Texas computer giant Dell has agreed to acquire Hopkinton, MA-based EMC (NYSE: EMC) for roughly $67 billion in cash and stock in VMware (NYSE: VMW), which will remain publicly traded. (EMC owns about 80 percent of VMware.) The deal is expected to close between May and October next year.
Michael Dell will lead the combined company as chairman and CEO. EMC chief Joe Tucci will remain at his post until the deal closes. The companies say Dell’s headquarters will remain in Round Rock, TX, while the headquarters of the “combined enterprise systems business” will be in Hopkinton.
One of the big questions about the acquisition was how it would be financed. The companies say it will be through a combination of new common equity from Michael Dell, MSD Partners, Silver Lake, and Temasek, the issuance of tracking stock (linked to VMware), new debt financing (that seems key), and cash on hand.

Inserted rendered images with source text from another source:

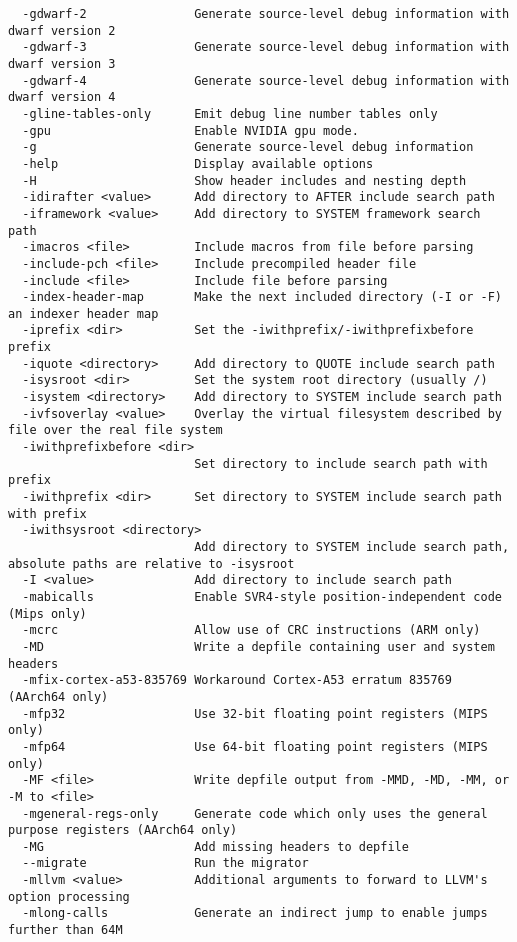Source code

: \begin{verbatim}
  -gdwarf-2               Generate source-level debug information with dwarf version 2
  -gdwarf-3               Generate source-level debug information with dwarf version 3
  -gdwarf-4               Generate source-level debug information with dwarf version 4
  -gline-tables-only      Emit debug line number tables only
  -gpu                    Enable NVIDIA gpu mode.
  -g                      Generate source-level debug information
  -help                   Display available options
  -H                      Show header includes and nesting depth
  -idirafter <value>      Add directory to AFTER include search path
  -iframework <value>     Add directory to SYSTEM framework search path
  -imacros <file>         Include macros from file before parsing
  -include-pch <file>     Include precompiled header file
  -include <file>         Include file before parsing
  -index-header-map       Make the next included directory (-I or -F) an indexer header map
  -iprefix <dir>          Set the -iwithprefix/-iwithprefixbefore prefix
  -iquote <directory>     Add directory to QUOTE include search path
  -isysroot <dir>         Set the system root directory (usually /)
  -isystem <directory>    Add directory to SYSTEM include search path
  -ivfsoverlay <value>    Overlay the virtual filesystem described by file over the real file system
  -iwithprefixbefore <dir>
                          Set directory to include search path with prefix
  -iwithprefix <dir>      Set directory to SYSTEM include search path with prefix
  -iwithsysroot <directory>
                          Add directory to SYSTEM include search path, absolute paths are relative to -isysroot
  -I <value>              Add directory to include search path
  -mabicalls              Enable SVR4-style position-independent code (Mips only)
  -mcrc                   Allow use of CRC instructions (ARM only)
  -MD                     Write a depfile containing user and system headers
  -mfix-cortex-a53-835769 Workaround Cortex-A53 erratum 835769 (AArch64 only)
  -mfp32                  Use 32-bit floating point registers (MIPS only)
  -mfp64                  Use 64-bit floating point registers (MIPS only)
  -MF <file>              Write depfile output from -MMD, -MD, -MM, or -M to <file>
  -mgeneral-regs-only     Generate code which only uses the general purpose registers (AArch64 only)
  -MG                     Add missing headers to depfile
  --migrate               Run the migrator
  -mllvm <value>          Additional arguments to forward to LLVM's option processing
  -mlong-calls            Generate an indirect jump to enable jumps further than 64M

\end{verbatim}

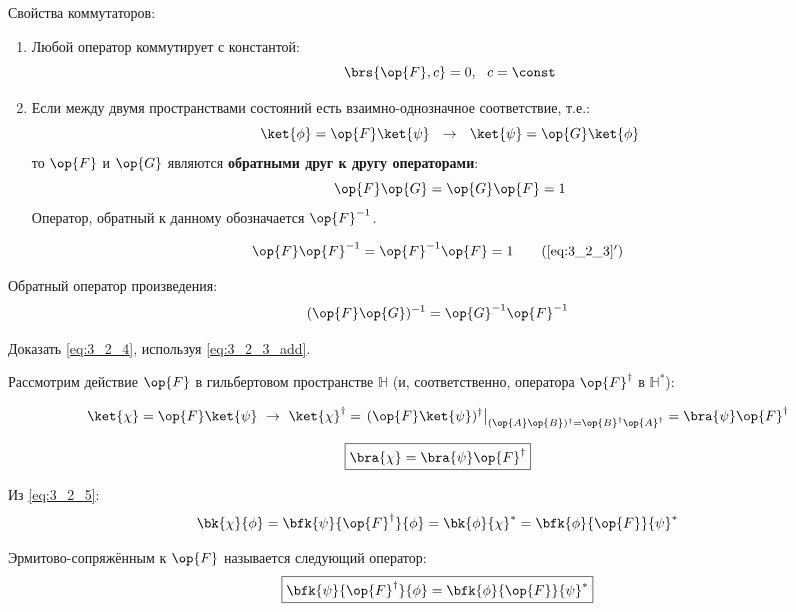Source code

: Свойства коммутаторов:
\begin{enumerate}
\item Любой оператор коммутирует с константой:
$$
\brs{\op{F}, c} = 0,~~ c = \const
$$
\item Если между двумя пространствами состояний есть взаимно-однозначное соответствие, т.е.:
$$
\ket{\phi} = \op{F}\ket{\psi} ~~\to~~ \ket{\psi} = \op{G}\ket{\phi}
$$
то $\op{F}$ и $\op{G}$ являются \textbf{обратными друг к другу операторами}:
\begin{equation}
\label{eq:3_2_3}
\op{F}\op{G} = \op{G}\op{F} = 1
\end{equation}
Оператор, обратный к данному обозначается $\op{F}^{-1}$.
\end{enumerate}

\begin{equation}
\label{eq:3_2_3_add}
\op{F}\op{F}^{-1} = \op{F}^{-1}\op{F} = 1
\tag{\ref{eq:3_2_3}$'$}
\end{equation}

Обратный оператор произведения:
\begin{equation}
\label{eq:3_2_4}
(\op{F}\op{G})^{-1} = \op{G}^{-1} \op{F}^{-1}
\end{equation}

\begin{excr}
Доказать \eqref{eq:3_2_4}, используя \eqref{eq:3_2_3_add}.
\end{excr}

Рассмотрим действие $\op{F}$ в гильбертовом пространстве $\mathbb{H}$ (и, соответственно, оператора $\op{F}^\dag$ в $\mathbb{H}^*$):

$$
\ket{\chi} = \op{F}\ket{\psi} ~\to~ \ket{\chi}^\dag = \left. (\op{F}\ket{\psi})^\dag \right|_{(\op{A}\op{B})^\dag = \op{B}^\dag \op{A}^\dag} = \bra{\psi} \op{F}^\dag
$$

\begin{equation}
\label{eq:3_2_5}
\boxed{
	\bra{\chi} = \bra{\psi} \op{F}^\dag
}
\end{equation}

Из \eqref{eq:3_2_5}:
$$
\bk{\chi}{\phi} = \bfk{\psi}{\op{F}^\dag}{\phi} = \bk{\phi}{\chi}^* = \bfk{\phi}{\op{F}}{\psi}^*
$$

\begin{defn}
Эрмитово-сопряжённым к $\op{F}$ называется следующий оператор:
\begin{equation}
\label{eq:3_2_6}
\boxed{
	\bfk{\psi}{\op{F}^\dag}{\phi} = \bfk{\phi}{\op{F}}{\psi}^*
}
\end{equation}
\end{defn}

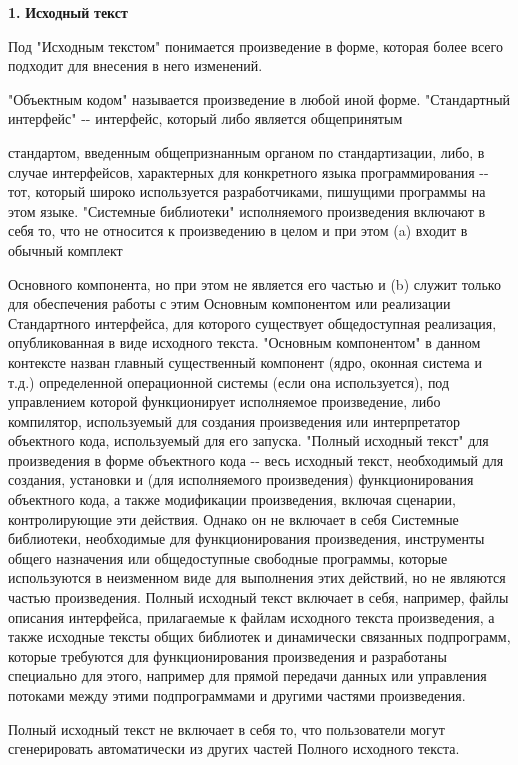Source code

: {\bfseries{1.}} {\bfseries{Исходный}} {\bfseries{текст}}

Под "{}Исходным текстом"{} понимается произведение в форме, которая более всего подходит для внесения в него изменений.

"{}Объектным кодом"{} называется произведение в любой иной форме. "{}Стандартный интерфейс"{} -\/-\/ интерфейс, который либо является общепринятым

стандартом, введенным общепризнанным органом по стандартизации, либо, в случае интерфейсов, характерных для конкретного языка программирования -\/-\/ тот, который широко используется разработчиками, пишущими программы на этом языке. "{}Системные библиотеки"{} исполняемого произведения включают в себя то, что не относится к произведению в целом и при этом (a) входит в обычный комплект

Основного компонента, но при этом не является его частью и (b) служит только для обеспечения работы с этим Основным компонентом или реализации Стандартного интерфейса, для которого существует общедоступная реализация, опубликованная в виде исходного текста. "{}Основным компонентом"{} в данном контексте назван главный существенный компонент (ядро, оконная система и т.\+д.) определенной операционной системы (если она используется), под управлением которой функционирует исполняемое произведение, либо компилятор, используемый для создания произведения или интерпретатор объектного кода, используемый для его запуска. "{}Полный исходный текст"{} для произведения в форме объектного кода -\/-\/ весь исходный текст, необходимый для создания, установки и (для исполняемого произведения) функционирования объектного кода, а также модификации произведения, включая сценарии, контролирующие эти действия. Однако он не включает в себя Системные библиотеки, необходимые для функционирования произведения, инструменты общего назначения или общедоступные свободные программы, которые используются в неизменном виде для выполнения этих действий, но не являются частью произведения. Полный исходный текст включает в себя, например, файлы описания интерфейса, прилагаемые к файлам исходного текста произведения, а также исходные тексты общих библиотек и динамически связанных подпрограмм, которые требуются для функционирования произведения и разработаны специально для этого, например для прямой передачи данных или управления потоками между этими подпрограммами и другими частями произведения.

Полный исходный текст не включает в себя то, что пользователи могут сгенерировать автоматически из других частей Полного исходного текста.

Michael Dell said in a statement, “Our new company will be exceptionally well-positioned for growth in the most strategic areas of next generation IT including digital transformation, software-defined data center, converged infrastructure, hybrid cloud, mobile, and security.”
It’s obviously a huge play for Dell and his partners—and a huge risk. Big acquisitions rarely turn out well in the long term, and in the short term there will be major integration issues and, most likely, a lot of layoffs and buyouts. For EMC’s part, the deal seems like a good outcome for shareholders, given the company’s uphill battles in cloud-based data storage and services.
Nationally, there has been a big wave of interest and investment in enterprise tech sectors where Dell and EMC operate. Plenty of younger companies, from Pure Storage to Infinidat, have developed technologies and business models to compete in the new market.
For the Massachusetts tech ecosystem, the EMC deal is particularly bittersweet. It represents another homegrown technology giant being scooped up by an outside power—from Digital to Netezza to Endeca to Acme Packet. But some would say this tech giant left long ago.